[Records contained in a dataset]
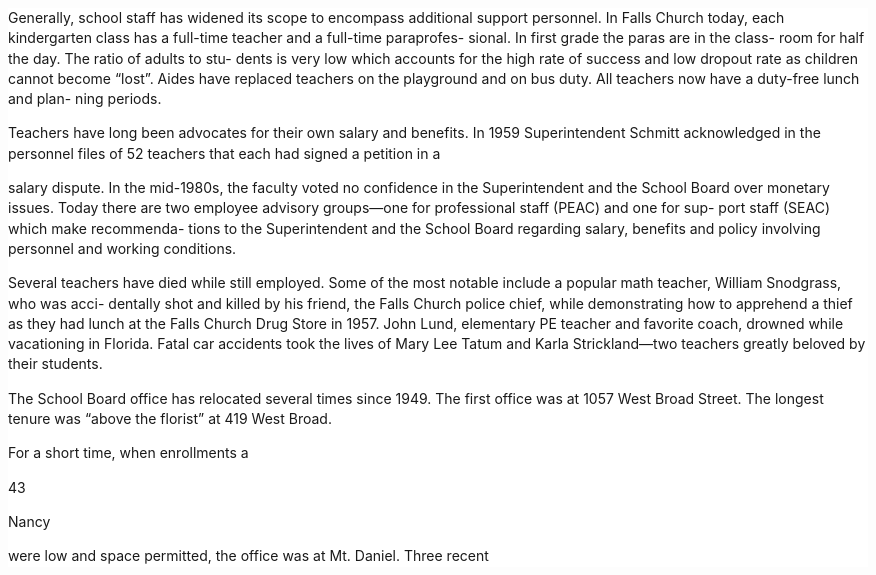 Generally, school staff has widened its scope to
encompass additional support personnel. In
Falls Church today, each kindergarten class has
a full-time teacher and a full-time paraprofes-
sional. In first grade the paras are in the class-
room for half the day. The ratio of adults to stu-
dents is very low which accounts for the high
rate of success and low dropout rate as children
cannot become “lost”. Aides have replaced
teachers on the playground and on bus duty. All
teachers now have a duty-free lunch and plan-
ning periods.

Teachers have long been advocates for their own
salary and benefits. In 1959 Superintendent
Schmitt acknowledged in the personnel files of
52 teachers that each had signed a petition in a

salary dispute. In the mid-1980s, the faculty
voted no confidence in the Superintendent and
the School Board over monetary issues. Today
there are two employee advisory groups—one
for professional staff (PEAC) and one for sup-
port staff (SEAC) which make recommenda-
tions to the Superintendent and the School
Board regarding salary, benefits and policy
involving personnel and working conditions.

Several teachers have died while still employed.
Some of the most notable include a popular
math teacher, William Snodgrass, who was acci-
dentally shot and killed by his friend, the Falls
Church police chief, while demonstrating how
to apprehend a thief as they had lunch at the
Falls Church Drug Store in 1957. John Lund,
elementary PE teacher and favorite coach,
drowned while vacationing in Florida. Fatal car
accidents took the lives of Mary Lee Tatum and
Karla Strickland—two teachers greatly beloved
by their students.

The School Board office has relocated several
times since 1949. The first office was at 1057
West Broad Street. The longest tenure was
“above the florist” at 419 West Broad.

For a short time, when enrollments a

43

Nancy

were low and space permitted, the
office was at Mt. Daniel. Three recent
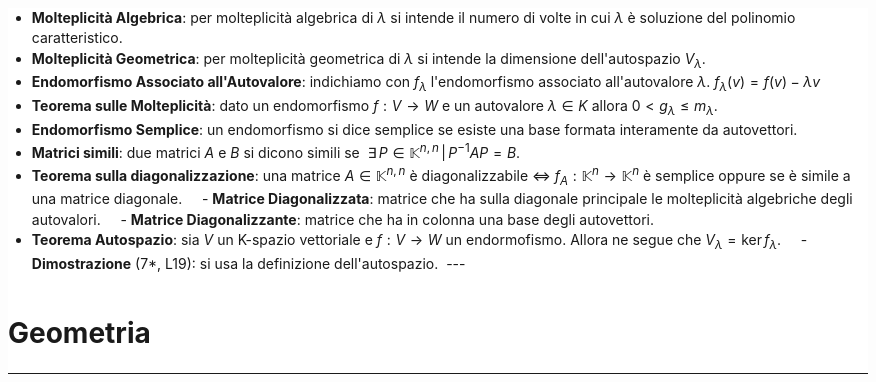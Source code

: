 - **Molteplicità Algebrica**: per molteplicità algebrica di $\lambda$ si intende il numero di volte in cui $\lambda$ è soluzione del polinomio caratteristico.
- **Molteplicità Geometrica**: per molteplicità geometrica di $\lambda$ si intende la dimensione dell'autospazio $V_{\lambda}$.
- **Endomorfismo Associato all'Autovalore**: indichiamo con $f_{\lambda}$ l'endomorfismo associato all'autovalore $\lambda$. $f_{\lambda}(v)=f(v)-\lambda v$
- **Teorema sulle Molteplicità**: dato un endomorfismo $f: V \to W$ e un autovalore $\lambda \in K$ allora $0 < g_{\lambda} \leq m_{\lambda}$.
- **Endomorfismo Semplice**: un endomorfismo si dice semplice se esiste una base formata interamente da autovettori.
- **Matrici simili**: due matrici $A$ e $B$ si dicono simili se  $\exists \,P \in \mathbb{K}^{n,n} \,|\, P^{-1}AP=B$.
- **Teorema sulla diagonalizzazione**: una matrice $A \in \mathbb{K}^{n,n}$ è diagonalizzabile $\iff$ $f_{A} : \mathbb{K}^{n} \to \mathbb{K}^{n}$ è semplice oppure se è simile a una matrice diagonale.
    - **Matrice Diagonalizzata**: matrice che ha sulla diagonale principale le molteplicità algebriche degli autovalori.
    - **Matrice Diagonalizzante**: matrice che ha in colonna una base degli autovettori.
- **Teorema Autospazio**: sia $V$ un K-spazio vettoriale e $f: V \to W$ un endormofismo. Allora ne segue che $V_{\lambda} = \ker f_{\lambda}$.
    - **Dimostrazione** (7\*, L19): si usa la definizione dell'autospazio.
 ---
# Geometria

---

**ABOUT THIS TASK:**
Each word of the data should be repeated exactly, and the pictures left out.

**EXERCISE RESPONSE:**
 Generally, school staff has widened its scope to
encompass additional support personnel. In
Falls Church today, each kindergarten class has
a full-time teacher and a full-time paraprofes-
sional. In first grade the paras are in the class-
room for half the day. The ratio of adults to stu-
dents is very low which accounts for the high
rate of success and low dropout rate as children
cannot become “lost”. Aides have replaced
teachers on the playground and on bus duty. All
teachers now have a duty-free lunch and plan-
ning periods.

Teachers have long been advocates for their own
salary and benefits. In 1959 Superintendent
Schmitt acknowledged in the personnel files of
52 teachers that each had signed a petition in a

salary dispute. In the mid-1980s, the faculty
voted no confidence in the Superintendent and
the School Board over monetary issues. Today
there are two employee advisory groups—one
for professional staff (PEAC) and one for sup-
port staff (SEAC) which make recommenda-
tions to the Superintendent and the School
Board regarding salary, benefits and policy
involving personnel and working conditions.

Several teachers have died while still employed.
Some of the most notable include a popular
math teacher, William Snodgrass, who was acci-
dentally shot and killed by his friend, the Falls
Church police chief, while demonstrating how
to apprehend a thief as they had lunch at the
Falls Church Drug Store in 1957. John Lund,
elementary PE teacher and favorite coach,
drowned while vacationing in Florida. Fatal car
accidents took the lives of Mary Lee Tatum and
Karla Strickland—two teachers greatly beloved
by their students.

The School Board office has relocated several
times since 1949. The first office was at 1057
West Broad Street. The longest tenure was
“above the florist” at 419 West Broad.

For a short time, when enrollments a

43

Nancy

were low and space permitted, the
office was at Mt. Daniel. Three recent
Source code

: - **Molteplicità Algebrica**: per molteplicità algebrica di $\lambda$ si intende il numero di volte in cui $\lambda$ è soluzione del polinomio caratteristico.
- **Molteplicità Geometrica**: per molteplicità geometrica di $\lambda$ si intende la dimensione dell'autospazio $V_{\lambda}$.
- **Endomorfismo Associato all'Autovalore**: indichiamo con $f_{\lambda}$ l'endomorfismo associato all'autovalore $\lambda$. $f_{\lambda}(v)=f(v)-\lambda v$
- **Teorema sulle Molteplicità**: dato un endomorfismo $f: V \to W$ e un autovalore $\lambda \in K$ allora $0 < g_{\lambda} \leq m_{\lambda}$.
- **Endomorfismo Semplice**: un endomorfismo si dice semplice se esiste una base formata interamente da autovettori.
- **Matrici simili**: due matrici $A$ e $B$ si dicono simili se  $\exists \,P \in \mathbb{K}^{n,n} \,|\, P^{-1}AP=B$.
- **Teorema sulla diagonalizzazione**: una matrice $A \in \mathbb{K}^{n,n}$ è diagonalizzabile $\iff$ $f_{A} : \mathbb{K}^{n} \to \mathbb{K}^{n}$ è semplice oppure se è simile a una matrice diagonale.
    - **Matrice Diagonalizzata**: matrice che ha sulla diagonale principale le molteplicità algebriche degli autovalori.
    - **Matrice Diagonalizzante**: matrice che ha in colonna una base degli autovettori.
- **Teorema Autospazio**: sia $V$ un K-spazio vettoriale e $f: V \to W$ un endormofismo. Allora ne segue che $V_{\lambda} = \ker f_{\lambda}$.
    - **Dimostrazione** (7\*, L19): si usa la definizione dell'autospazio.
 ---
# Geometria

---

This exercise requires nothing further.